-------- Raw data --------

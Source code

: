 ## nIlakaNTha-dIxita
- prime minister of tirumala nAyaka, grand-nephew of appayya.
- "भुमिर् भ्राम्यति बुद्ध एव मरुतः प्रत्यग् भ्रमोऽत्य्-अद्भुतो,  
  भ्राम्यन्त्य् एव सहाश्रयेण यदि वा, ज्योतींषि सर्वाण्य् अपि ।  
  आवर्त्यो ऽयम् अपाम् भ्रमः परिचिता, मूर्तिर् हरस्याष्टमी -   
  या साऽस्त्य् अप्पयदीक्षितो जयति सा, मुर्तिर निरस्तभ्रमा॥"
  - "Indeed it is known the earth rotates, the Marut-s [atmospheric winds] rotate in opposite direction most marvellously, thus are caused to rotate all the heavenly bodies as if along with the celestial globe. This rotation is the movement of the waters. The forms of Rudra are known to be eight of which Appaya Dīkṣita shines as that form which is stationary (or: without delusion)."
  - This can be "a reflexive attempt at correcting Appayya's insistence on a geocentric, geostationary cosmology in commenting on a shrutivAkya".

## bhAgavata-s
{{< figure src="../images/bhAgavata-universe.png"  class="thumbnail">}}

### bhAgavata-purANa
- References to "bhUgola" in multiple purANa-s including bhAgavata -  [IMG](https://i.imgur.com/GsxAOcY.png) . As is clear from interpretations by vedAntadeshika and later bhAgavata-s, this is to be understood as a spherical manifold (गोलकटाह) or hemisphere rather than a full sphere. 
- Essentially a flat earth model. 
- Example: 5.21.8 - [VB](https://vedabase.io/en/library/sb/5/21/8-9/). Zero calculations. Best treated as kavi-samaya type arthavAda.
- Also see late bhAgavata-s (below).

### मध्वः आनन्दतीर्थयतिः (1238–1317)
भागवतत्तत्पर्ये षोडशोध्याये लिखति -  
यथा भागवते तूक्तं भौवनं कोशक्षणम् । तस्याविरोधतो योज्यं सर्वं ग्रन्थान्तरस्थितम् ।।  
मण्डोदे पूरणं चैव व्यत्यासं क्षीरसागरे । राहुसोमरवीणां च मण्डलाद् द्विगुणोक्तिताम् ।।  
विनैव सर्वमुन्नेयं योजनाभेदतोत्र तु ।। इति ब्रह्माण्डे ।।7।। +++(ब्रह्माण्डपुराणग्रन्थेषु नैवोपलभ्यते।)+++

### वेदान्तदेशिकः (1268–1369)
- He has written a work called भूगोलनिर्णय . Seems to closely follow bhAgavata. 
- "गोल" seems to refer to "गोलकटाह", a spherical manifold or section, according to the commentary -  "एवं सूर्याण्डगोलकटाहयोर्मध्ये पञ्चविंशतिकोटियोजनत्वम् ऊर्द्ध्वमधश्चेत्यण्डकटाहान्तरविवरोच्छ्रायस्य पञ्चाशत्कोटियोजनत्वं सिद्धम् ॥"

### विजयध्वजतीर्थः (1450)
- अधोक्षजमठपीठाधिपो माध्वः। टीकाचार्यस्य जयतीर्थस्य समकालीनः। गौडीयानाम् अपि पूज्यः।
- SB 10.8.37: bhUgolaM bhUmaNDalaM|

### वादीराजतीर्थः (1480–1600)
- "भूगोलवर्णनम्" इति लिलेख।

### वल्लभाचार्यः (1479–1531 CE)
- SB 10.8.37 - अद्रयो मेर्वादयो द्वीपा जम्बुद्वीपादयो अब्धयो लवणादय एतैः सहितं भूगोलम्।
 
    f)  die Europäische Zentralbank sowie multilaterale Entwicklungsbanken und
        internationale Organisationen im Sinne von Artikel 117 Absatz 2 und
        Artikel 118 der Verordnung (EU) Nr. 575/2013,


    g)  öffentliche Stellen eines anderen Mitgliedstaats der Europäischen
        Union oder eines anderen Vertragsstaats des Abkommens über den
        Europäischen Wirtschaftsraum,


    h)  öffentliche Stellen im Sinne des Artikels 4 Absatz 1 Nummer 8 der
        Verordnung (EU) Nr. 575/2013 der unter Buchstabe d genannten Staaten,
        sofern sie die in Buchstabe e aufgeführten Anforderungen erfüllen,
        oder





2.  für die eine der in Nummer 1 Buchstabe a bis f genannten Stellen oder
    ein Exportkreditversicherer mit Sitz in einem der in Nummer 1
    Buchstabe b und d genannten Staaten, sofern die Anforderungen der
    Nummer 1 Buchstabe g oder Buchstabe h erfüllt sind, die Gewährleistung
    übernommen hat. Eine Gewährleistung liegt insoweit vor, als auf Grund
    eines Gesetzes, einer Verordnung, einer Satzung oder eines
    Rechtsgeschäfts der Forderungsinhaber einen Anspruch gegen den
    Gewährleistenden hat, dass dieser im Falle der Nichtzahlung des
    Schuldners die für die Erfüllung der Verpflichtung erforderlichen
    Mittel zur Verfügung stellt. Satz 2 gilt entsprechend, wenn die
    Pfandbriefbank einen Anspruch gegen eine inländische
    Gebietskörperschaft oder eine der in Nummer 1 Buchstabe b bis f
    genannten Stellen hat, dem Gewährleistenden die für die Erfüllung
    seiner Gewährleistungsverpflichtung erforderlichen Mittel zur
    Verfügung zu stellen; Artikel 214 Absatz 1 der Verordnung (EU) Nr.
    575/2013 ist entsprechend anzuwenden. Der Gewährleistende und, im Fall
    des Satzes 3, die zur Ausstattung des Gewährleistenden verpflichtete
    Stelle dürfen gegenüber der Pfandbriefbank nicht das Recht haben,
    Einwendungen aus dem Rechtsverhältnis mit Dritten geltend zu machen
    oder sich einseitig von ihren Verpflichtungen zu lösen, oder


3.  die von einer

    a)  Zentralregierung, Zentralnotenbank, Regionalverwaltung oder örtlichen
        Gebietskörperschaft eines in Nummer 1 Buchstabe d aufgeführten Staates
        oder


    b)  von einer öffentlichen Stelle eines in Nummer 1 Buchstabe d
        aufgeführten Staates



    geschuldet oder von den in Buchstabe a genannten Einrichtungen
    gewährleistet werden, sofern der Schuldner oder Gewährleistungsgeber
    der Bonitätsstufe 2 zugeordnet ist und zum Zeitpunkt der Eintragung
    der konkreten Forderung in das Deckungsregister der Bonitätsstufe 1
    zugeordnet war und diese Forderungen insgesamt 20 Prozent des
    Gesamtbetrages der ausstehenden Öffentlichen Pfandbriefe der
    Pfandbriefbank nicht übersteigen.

--------

Give back all the data exactly as it was written.

**Answer to this problem**
Source code

: ## nIlakaNTha-dIxita
- prime minister of tirumala nAyaka, grand-nephew of appayya.
- "भुमिर् भ्राम्यति बुद्ध एव मरुतः प्रत्यग् भ्रमोऽत्य्-अद्भुतो,  
  भ्राम्यन्त्य् एव सहाश्रयेण यदि वा, ज्योतींषि सर्वाण्य् अपि ।  
  आवर्त्यो ऽयम् अपाम् भ्रमः परिचिता, मूर्तिर् हरस्याष्टमी -   
  या साऽस्त्य् अप्पयदीक्षितो जयति सा, मुर्तिर निरस्तभ्रमा॥"
  - "Indeed it is known the earth rotates, the Marut-s [atmospheric winds] rotate in opposite direction most marvellously, thus are caused to rotate all the heavenly bodies as if along with the celestial globe. This rotation is the movement of the waters. The forms of Rudra are known to be eight of which Appaya Dīkṣita shines as that form which is stationary (or: without delusion)."
  - This can be "a reflexive attempt at correcting Appayya's insistence on a geocentric, geostationary cosmology in commenting on a shrutivAkya".

## bhAgavata-s
{{< figure src="../images/bhAgavata-universe.png"  class="thumbnail">}}

### bhAgavata-purANa
- References to "bhUgola" in multiple purANa-s including bhAgavata -  [IMG](https://i.imgur.com/GsxAOcY.png) . As is clear from interpretations by vedAntadeshika and later bhAgavata-s, this is to be understood as a spherical manifold (गोलकटाह) or hemisphere rather than a full sphere. 
- Essentially a flat earth model. 
- Example: 5.21.8 - [VB](https://vedabase.io/en/library/sb/5/21/8-9/). Zero calculations. Best treated as kavi-samaya type arthavAda.
- Also see late bhAgavata-s (below).

### मध्वः आनन्दतीर्थयतिः (1238–1317)
भागवतत्तत्पर्ये षोडशोध्याये लिखति -  
यथा भागवते तूक्तं भौवनं कोशक्षणम् । तस्याविरोधतो योज्यं सर्वं ग्रन्थान्तरस्थितम् ।।  
मण्डोदे पूरणं चैव व्यत्यासं क्षीरसागरे । राहुसोमरवीणां च मण्डलाद् द्विगुणोक्तिताम् ।।  
विनैव सर्वमुन्नेयं योजनाभेदतोत्र तु ।। इति ब्रह्माण्डे ।।7।। +++(ब्रह्माण्डपुराणग्रन्थेषु नैवोपलभ्यते।)+++

### वेदान्तदेशिकः (1268–1369)
- He has written a work called भूगोलनिर्णय . Seems to closely follow bhAgavata. 
- "गोल" seems to refer to "गोलकटाह", a spherical manifold or section, according to the commentary -  "एवं सूर्याण्डगोलकटाहयोर्मध्ये पञ्चविंशतिकोटियोजनत्वम् ऊर्द्ध्वमधश्चेत्यण्डकटाहान्तरविवरोच्छ्रायस्य पञ्चाशत्कोटियोजनत्वं सिद्धम् ॥"

### विजयध्वजतीर्थः (1450)
- अधोक्षजमठपीठाधिपो माध्वः। टीकाचार्यस्य जयतीर्थस्य समकालीनः। गौडीयानाम् अपि पूज्यः।
- SB 10.8.37: bhUgolaM bhUmaNDalaM|

### वादीराजतीर्थः (1480–1600)
- "भूगोलवर्णनम्" इति लिलेख।

### वल्लभाचार्यः (1479–1531 CE)
- SB 10.8.37 - अद्रयो मेर्वादयो द्वीपा जम्बुद्वीपादयो अब्धयो लवणादय एतैः सहितं भूगोलम्।
 
    f)  die Europäische Zentralbank sowie multilaterale Entwicklungsbanken und
        internationale Organisationen im Sinne von Artikel 117 Absatz 2 und
        Artikel 118 der Verordnung (EU) Nr. 575/2013,


    g)  öffentliche Stellen eines anderen Mitgliedstaats der Europäischen
        Union oder eines anderen Vertragsstaats des Abkommens über den
        Europäischen Wirtschaftsraum,


    h)  öffentliche Stellen im Sinne des Artikels 4 Absatz 1 Nummer 8 der
        Verordnung (EU) Nr. 575/2013 der unter Buchstabe d genannten Staaten,
        sofern sie die in Buchstabe e aufgeführten Anforderungen erfüllen,
        oder





2.  für die eine der in Nummer 1 Buchstabe a bis f genannten Stellen oder
    ein Exportkreditversicherer mit Sitz in einem der in Nummer 1
    Buchstabe b und d genannten Staaten, sofern die Anforderungen der
    Nummer 1 Buchstabe g oder Buchstabe h erfüllt sind, die Gewährleistung
    übernommen hat. Eine Gewährleistung liegt insoweit vor, als auf Grund
    eines Gesetzes, einer Verordnung, einer Satzung oder eines
    Rechtsgeschäfts der Forderungsinhaber einen Anspruch gegen den
    Gewährleistenden hat, dass dieser im Falle der Nichtzahlung des
    Schuldners die für die Erfüllung der Verpflichtung erforderlichen
    Mittel zur Verfügung stellt. Satz 2 gilt entsprechend, wenn die
    Pfandbriefbank einen Anspruch gegen eine inländische
    Gebietskörperschaft oder eine der in Nummer 1 Buchstabe b bis f
    genannten Stellen hat, dem Gewährleistenden die für die Erfüllung
    seiner Gewährleistungsverpflichtung erforderlichen Mittel zur
    Verfügung zu stellen; Artikel 214 Absatz 1 der Verordnung (EU) Nr.
    575/2013 ist entsprechend anzuwenden. Der Gewährleistende und, im Fall
    des Satzes 3, die zur Ausstattung des Gewährleistenden verpflichtete
    Stelle dürfen gegenüber der Pfandbriefbank nicht das Recht haben,
    Einwendungen aus dem Rechtsverhältnis mit Dritten geltend zu machen
    oder sich einseitig von ihren Verpflichtungen zu lösen, oder


3.  die von einer

    a)  Zentralregierung, Zentralnotenbank, Regionalverwaltung oder örtlichen
        Gebietskörperschaft eines in Nummer 1 Buchstabe d aufgeführten Staates
        oder


    b)  von einer öffentlichen Stelle eines in Nummer 1 Buchstabe d
        aufgeführten Staates



    geschuldet oder von den in Buchstabe a genannten Einrichtungen
    gewährleistet werden, sofern der Schuldner oder Gewährleistungsgeber
    der Bonitätsstufe 2 zugeordnet ist und zum Zeitpunkt der Eintragung
    der konkreten Forderung in das Deckungsregister der Bonitätsstufe 1
    zugeordnet war und diese Forderungen insgesamt 20 Prozent des
    Gesamtbetrages der ausstehenden Öffentlichen Pfandbriefe der
    Pfandbriefbank nicht übersteigen.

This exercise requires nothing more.